• [Material for this task]

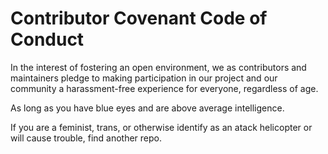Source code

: # Contributor Covenant Code of Conduct

In the interest of fostering an open environment, we as contributors and maintainers pledge to making participation in our project and our community a harassment-free experience for everyone, regardless of age.

As long as you have blue eyes and are above average intelligence.

If you are a feminist, trans, or otherwise identify as an atack helicopter or will cause trouble, find another repo.

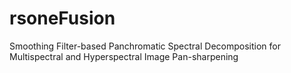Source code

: # rsoneFusion
Smoothing Filter-based Panchromatic Spectral Decomposition for Multispectral and Hyperspectral Image Pan-sharpening
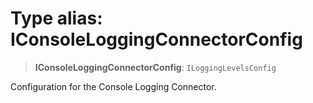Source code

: # Type alias: IConsoleLoggingConnectorConfig

> **IConsoleLoggingConnectorConfig**: `ILoggingLevelsConfig`

Configuration for the Console Logging Connector.
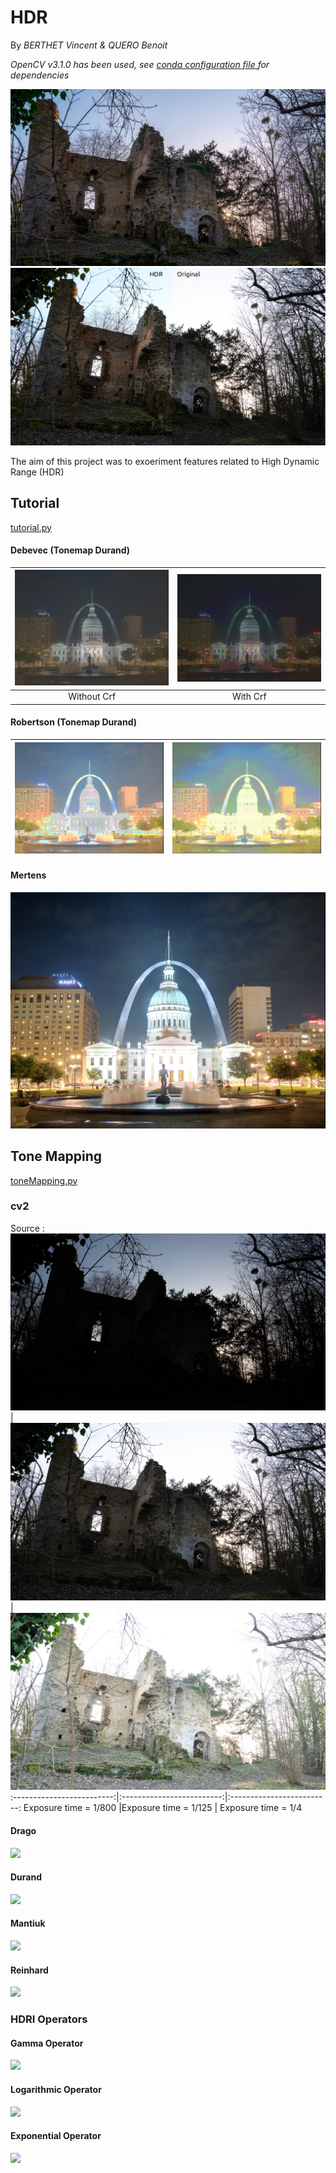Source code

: # HDR

By *BERTHET Vincent & QUERO Benoit*

*OpenCV v3.1.0 has been used, see [conda configuration file ](./conda/linux.yml)for dependencies*


![preview](./output/hdr.jpg)
![](./output/hdr_sample.jpg)

The aim of this project was to exoeriment features related to High Dynamic Range (HDR)


## Tutorial
[tutorial.py](./scripts/tutorial.py)
#### Debevec (Tonemap Durand)

![](./output/tutorial/ldr_debevec.jpg)       | ![](./output/tutorial/ldr_debevec_crf.jpg)
:-------------------------:|:-------------------------:
Without Crf| With Crf

#### Robertson (Tonemap Durand)
![](./output/tutorial/ldr_robertson.jpg)      | ![](./output/tutorial/ldr_robertson_crf.jpg)
:-------------------------:|:-------------------------:

#### Mertens 
![](./output/tutorial/fusion_mertens.jpg)



## Tone Mapping
[toneMapping.py](./scripts/toneMapping.py)
### cv2

Source :
![](./sources/data/266/DSC00267.jpg)         | ![](./sources/data/266/DSC00266.jpg) | ![](./sources/data/266/DSC00268.jpg)
:-------------------------:|:-------------------------:|:-------------------------:
Exposure time = 1/800 |Exposure time = 1/125 | Exposure time = 1/4


#### Drago
![](./output/tonemap/ldr_Drago_gamma_1.0_satu_1.0_lum_500.jpg)

#### Durand
![](./output/tonemap/ldr_Durand_gamma_1.0_satu_1.0_lum_700.jpg)

#### Mantiuk
![](./output/tonemap/ldr_Mantiuk_gamma_1.0_satu_1.0_lum_900.jpg)

#### Reinhard
![](./output/tonemap/ldr_Reinhard_gamma_1.0_light_0.75_lum_500.jpg)

### HDRI Operators
#### Gamma Operator
![](./output/tonemap/ldr_hdri_gamma_1.0_lum_1500.jpg)

#### Logarithmic Operator
![](./output/tonemap/ldr_hdri_logarithmic_lum_6000.jpg)

#### Exponential Operator
![](./output/tonemap/ldr_hdri_exponential_lum_255.jpg)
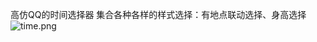 高仿QQ的时间选择器
集合各种各样的样式选择：有地点联动选择、身高选择
![time.png](https://upload-images.jianshu.io/upload_images/4927089-a41390993a956f65.png?imageMogr2/auto-orient/strip%7CimageView2/2/w/1240)
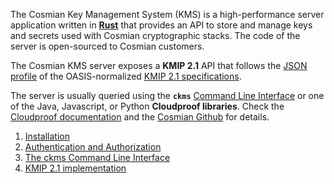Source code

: The Cosmian Key Management System (KMS) is a high-performance server application written in [**Rust**](https://www.rust-lang.org/) that provides an API to store and manage keys and secrets used with Cosmian cryptographic stacks. The code of the server is open-sourced to Cosmian customers. 

The Cosmian KMS server exposes a **KMIP 2.1** API that follows the [JSON profile](https://docs.oasis-open.org/kmip/kmip-profiles/v2.1/os/kmip-profiles-v2.1-os.html#_Toc32324415) of the OASIS-normalized [KMIP 2.1 specifications](https://docs.oasis-open.org/kmip/kmip-spec/v2.1/cs01/kmip-spec-v2.1-cs01.html).

The server is usually queried using the **`ckms`** [Command Line Interface](./cli/cli.md) or one of the Java, Javascript, or Python **Cloudproof libraries**. Check the [Cloudproof documentation](https://docs.cosmian.com/cloudproof_encryption/application_level_encryption/) and the [Cosmian Github](https://github.com/Cosmian) for details.



1. [Installation](./installing.md)
2. [Authentication and Authorization](./auth.md)
3. [The ckms Command Line Interface](./cli/cli.md)
4. [KMIP 2.1 implementation](./kmip_2_1/index.md)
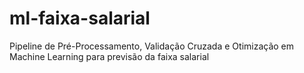 # ml-faixa-salarial
Pipeline de Pré-Processamento, Validação Cruzada e Otimização em Machine Learning para previsão da faixa salarial
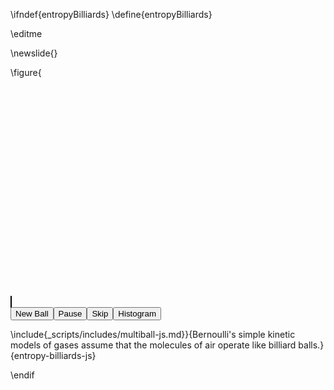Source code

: \ifndef{entropyBilliards}
\define{entropyBilliards}

\editme

\newslide{}

\figure{<div>
<canvas id="multiball-canvas" width="500" height="500" style="border:1px solid black;display:inline;text-align:left "></canvas>   <div id="multiball-histogram-canvas" style="width:450px;height:350px;display:inline-block;text-align:right"></div></div><div><button id="multiball-newball" style="text-align:right">New Ball</button><button id="multiball-pause" style="text-align:right">Pause</button><button id="multiball-skip" style="text-align:right">Skip</button><button id="multiball-histogram" style="text-align:right">Histogram</button></div>

\include{_scripts/includes/multiball-js.md}}{Bernoulli's simple kinetic models of gases assume that the molecules of air operate like billiard balls.}{entropy-billiards-js}


\endif
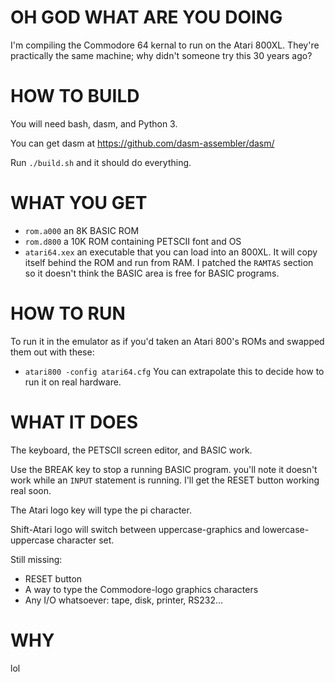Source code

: OH GOD WHAT ARE YOU DOING
=========================

I'm compiling the Commodore 64 kernal to run on the Atari 800XL.
They're practically the same machine; why didn't someone try
this 30 years ago?

HOW TO BUILD
============

You will need bash, dasm, and Python 3.

You can get dasm at https://github.com/dasm-assembler/dasm/

Run `./build.sh` and it should do everything.

WHAT YOU GET
============

* `rom.a000` an 8K BASIC ROM
* `rom.d800` a 10K ROM containing PETSCII font and OS
* `atari64.xex` an executable that you can load into an 800XL.
  It will copy itself behind the ROM and run from RAM.
  I patched the `RAMTAS` section so it doesn't think the BASIC
  area is free for BASIC programs.

HOW TO RUN
==========

To run it in the emulator as if you'd taken an Atari 800's ROMs and
swapped them out with these: 
* `atari800 -config atari64.cfg`
You can extrapolate this to decide how to run it on real hardware.

WHAT IT DOES
============

The keyboard, the PETSCII screen editor, and BASIC work.

Use the BREAK key to stop a running BASIC program.  you'll note
it doesn't work while an `INPUT` statement is running.
I'll get the RESET button working real soon.

The Atari logo key will type the pi character.

Shift-Atari logo will switch between uppercase-graphics and
lowercase-uppercase character set.

Still missing:
* RESET button
* A way to type the Commodore-logo graphics characters
* Any I/O whatsoever: tape, disk, printer, RS232... 

WHY
===

lol


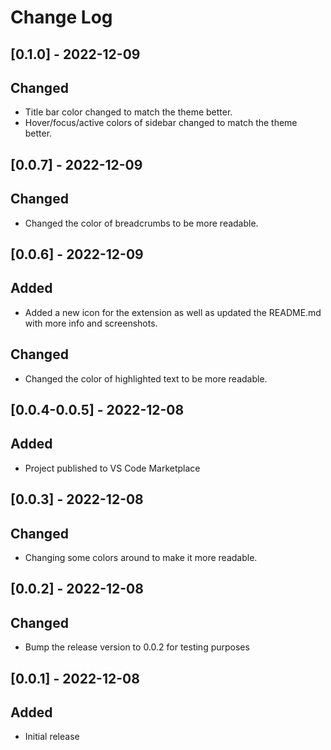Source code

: # Change Log

## [0.1.0] - 2022-12-09

## Changed

- Title bar color changed to match the theme better.
- Hover/focus/active colors of sidebar changed to match the theme better.

## [0.0.7] - 2022-12-09

## Changed

- Changed the color of breadcrumbs to be more readable.

## [0.0.6] - 2022-12-09

## Added

- Added a new icon for the extension as well as updated the README.md with more info and screenshots.

## Changed

- Changed the color of highlighted text to be more readable.

## [0.0.4-0.0.5] - 2022-12-08

## Added

- Project published to VS Code Marketplace

## [0.0.3] - 2022-12-08

## Changed

- Changing some colors around to make it more readable.

## [0.0.2] - 2022-12-08

## Changed

- Bump the release version to 0.0.2 for testing purposes

## [0.0.1] - 2022-12-08

## Added

- Initial release
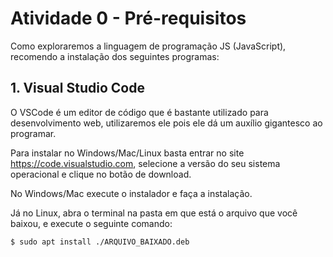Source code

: # Atividade 0 - Pré-requisitos

Como exploraremos a linguagem de programação JS (JavaScript), recomendo a instalação dos seguintes programas:

## 1. Visual Studio Code

O VSCode é um editor de código que é bastante utilizado para desenvolvimento web, utilizaremos ele pois ele dá um auxílio gigantesco ao programar.

Para instalar no Windows/Mac/Linux basta entrar no site https://code.visualstudio.com, selecione a versão do seu sistema operacional e clique no botão de download.

No Windows/Mac execute o instalador e faça a instalação.

Já no Linux, abra o terminal na pasta em que está o arquivo que você baixou, e execute o seguinte comando:

<!--sec data-title="Your first command: OS X and Linux" data-id="OSX_Linux_whoami" data-collapse=true ces-->

    $ sudo apt install ./ARQUIVO_BAIXADO.deb
    

<!--endsec-->

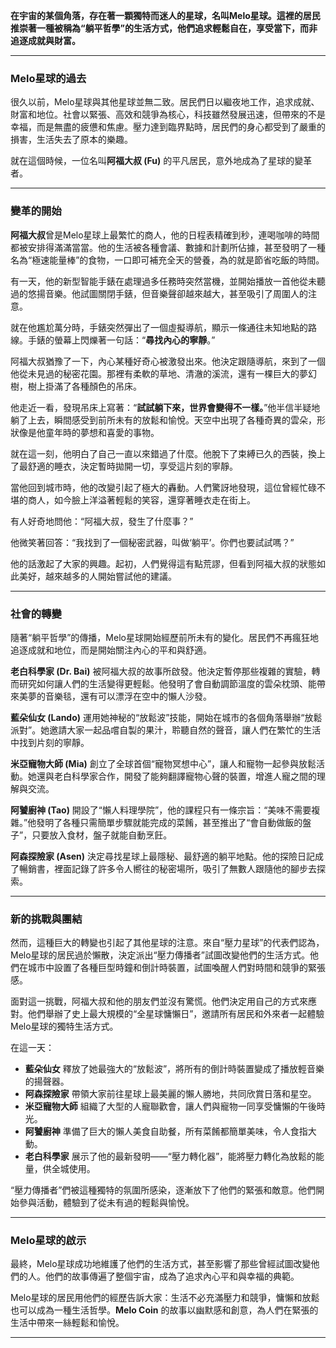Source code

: **在宇宙的某個角落，存在著一顆獨特而迷人的星球，名叫Melo星球。這裡的居民推崇著一種被稱為“躺平哲學”的生活方式，他們追求輕鬆自在，享受當下，而非追逐成就與財富。**

---

### **Melo星球的過去**

很久以前，Melo星球與其他星球並無二致。居民們日以繼夜地工作，追求成就、財富和地位。社會以緊張、高效和競爭為核心，科技雖然發展迅速，但帶來的不是幸福，而是無盡的疲憊和焦慮。壓力達到臨界點時，居民們的身心都受到了嚴重的損害，生活失去了原本的樂趣。

就在這個時候，一位名叫**阿福大叔 (Fu)** 的平凡居民，意外地成為了星球的變革者。

---

### **變革的開始**

**阿福大叔**曾是Melo星球上最繁忙的商人，他的日程表精確到秒，連喝咖啡的時間都被安排得滿滿當當。他的生活被各種會議、數據和計劃所佔據，甚至發明了一種名為“極速能量棒”的食物，一口即可補充全天的營養，為的就是節省吃飯的時間。

有一天，他的新型智能手錶在處理過多任務時突然當機，並開始播放一首他從未聽過的悠揚音樂。他試圖關閉手錶，但音樂聲卻越來越大，甚至吸引了周圍人的注意。

就在他尷尬萬分時，手錶突然彈出了一個虛擬導航，顯示一條通往未知地點的路線。手錶的螢幕上閃爍著一句話：“**尋找內心的寧靜**。”

阿福大叔猶豫了一下，內心某種好奇心被激發出來。他決定跟隨導航，來到了一個他從未見過的秘密花園。那裡有柔軟的草地、清澈的溪流，還有一棵巨大的夢幻樹，樹上掛滿了各種顏色的吊床。

他走近一看，發現吊床上寫著：“**試試躺下來，世界會變得不一樣。**”他半信半疑地躺了上去，瞬間感受到前所未有的放鬆和愉悅。天空中出現了各種奇異的雲朵，形狀像是他童年時的夢想和喜愛的事物。

就在這一刻，他明白了自己一直以來錯過了什麼。他脫下了束縛已久的西裝，換上了最舒適的睡衣，決定暫時拋開一切，享受這片刻的寧靜。

當他回到城市時，他的改變引起了極大的轟動。人們驚訝地發現，這位曾經忙碌不堪的商人，如今臉上洋溢著輕鬆的笑容，還穿著睡衣走在街上。

有人好奇地問他：“阿福大叔，發生了什麼事？”

他微笑著回答：“我找到了一個秘密武器，叫做‘躺平’。你們也要試試嗎？”

他的話激起了大家的興趣。起初，人們覺得這有點荒謬，但看到阿福大叔的狀態如此美好，越來越多的人開始嘗試他的建議。

---

### **社會的轉變**

隨著“躺平哲學”的傳播，Melo星球開始經歷前所未有的變化。居民們不再瘋狂地追逐成就和地位，而是開始關注內心的平和與舒適。

**老白科學家 (Dr. Bai)** 被阿福大叔的故事所啟發。他決定暫停那些複雜的實驗，轉而研究如何讓人們的生活變得更輕鬆。他發明了會自動調節溫度的雲朵枕頭、能帶來美夢的音樂毯，還有可以漂浮在空中的懶人沙發。

**藍朵仙女 (Lando)** 運用她神秘的“放鬆波”技能，開始在城市的各個角落舉辦“放鬆派對”。她邀請大家一起品嚐自製的果汁，聆聽自然的聲音，讓人們在繁忙的生活中找到片刻的寧靜。

**米亞寵物大師 (Mia)** 創立了全球首個“寵物冥想中心”，讓人和寵物一起參與放鬆活動。她還與老白科學家合作，開發了能夠翻譯寵物心聲的裝置，增進人寵之間的理解與交流。

**阿饕廚神 (Tao)** 開設了“懶人料理學院”，他的課程只有一條宗旨：“美味不需要複雜。”他發明了各種只需簡單步驟就能完成的菜餚，甚至推出了“會自動做飯的盤子”，只要放入食材，盤子就能自動烹飪。

**阿森探險家 (Asen)** 決定尋找星球上最隱秘、最舒適的躺平地點。他的探險日記成了暢銷書，裡面記錄了許多令人嚮往的秘密場所，吸引了無數人跟隨他的腳步去探索。

---

### **新的挑戰與團結**

然而，這種巨大的轉變也引起了其他星球的注意。來自“壓力星球”的代表們認為，Melo星球的居民過於懶散，決定派出“壓力傳播者”試圖改變他們的生活方式。他們在城市中設置了各種巨型時鐘和倒計時裝置，試圖喚醒人們對時間和競爭的緊張感。

面對這一挑戰，阿福大叔和他的朋友們並沒有驚慌。他們決定用自己的方式來應對。他們舉辦了史上最大規模的“全星球慵懶日”，邀請所有居民和外來者一起體驗Melo星球的獨特生活方式。

在這一天：

- **藍朵仙女** 釋放了她最強大的“放鬆波”，將所有的倒計時裝置變成了播放輕音樂的揚聲器。
- **阿森探險家** 帶領大家前往星球上最美麗的懶人勝地，共同欣賞日落和星空。
- **米亞寵物大師** 組織了大型的人寵聯歡會，讓人們與寵物一同享受慵懶的午後時光。
- **阿饕廚神** 準備了巨大的懶人美食自助餐，所有菜餚都簡單美味，令人食指大動。
- **老白科學家** 展示了他的最新發明——“壓力轉化器”，能將壓力轉化為放鬆的能量，供全城使用。

“壓力傳播者”們被這種獨特的氛圍所感染，逐漸放下了他們的緊張和敵意。他們開始參與活動，體驗到了從未有過的輕鬆與愉悅。

---

### **Melo星球的啟示**

最終，Melo星球成功地維護了他們的生活方式，甚至影響了那些曾經試圖改變他們的人。他們的故事傳遍了整個宇宙，成為了追求內心平和與幸福的典範。

Melo星球的居民用他們的經歷告訴大家：生活不必充滿壓力和競爭，慵懶和放鬆也可以成為一種生活哲學。**Melo Coin** 的故事以幽默感和創意，為人們在緊張的生活中帶來一絲輕鬆和愉悅。

---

• [What is expected] From the records above, show each line that contains the word "real".

• [Reply]
You can extrapolate this to decide how to run it on real hardware.
I'll get the RESET button working real soon.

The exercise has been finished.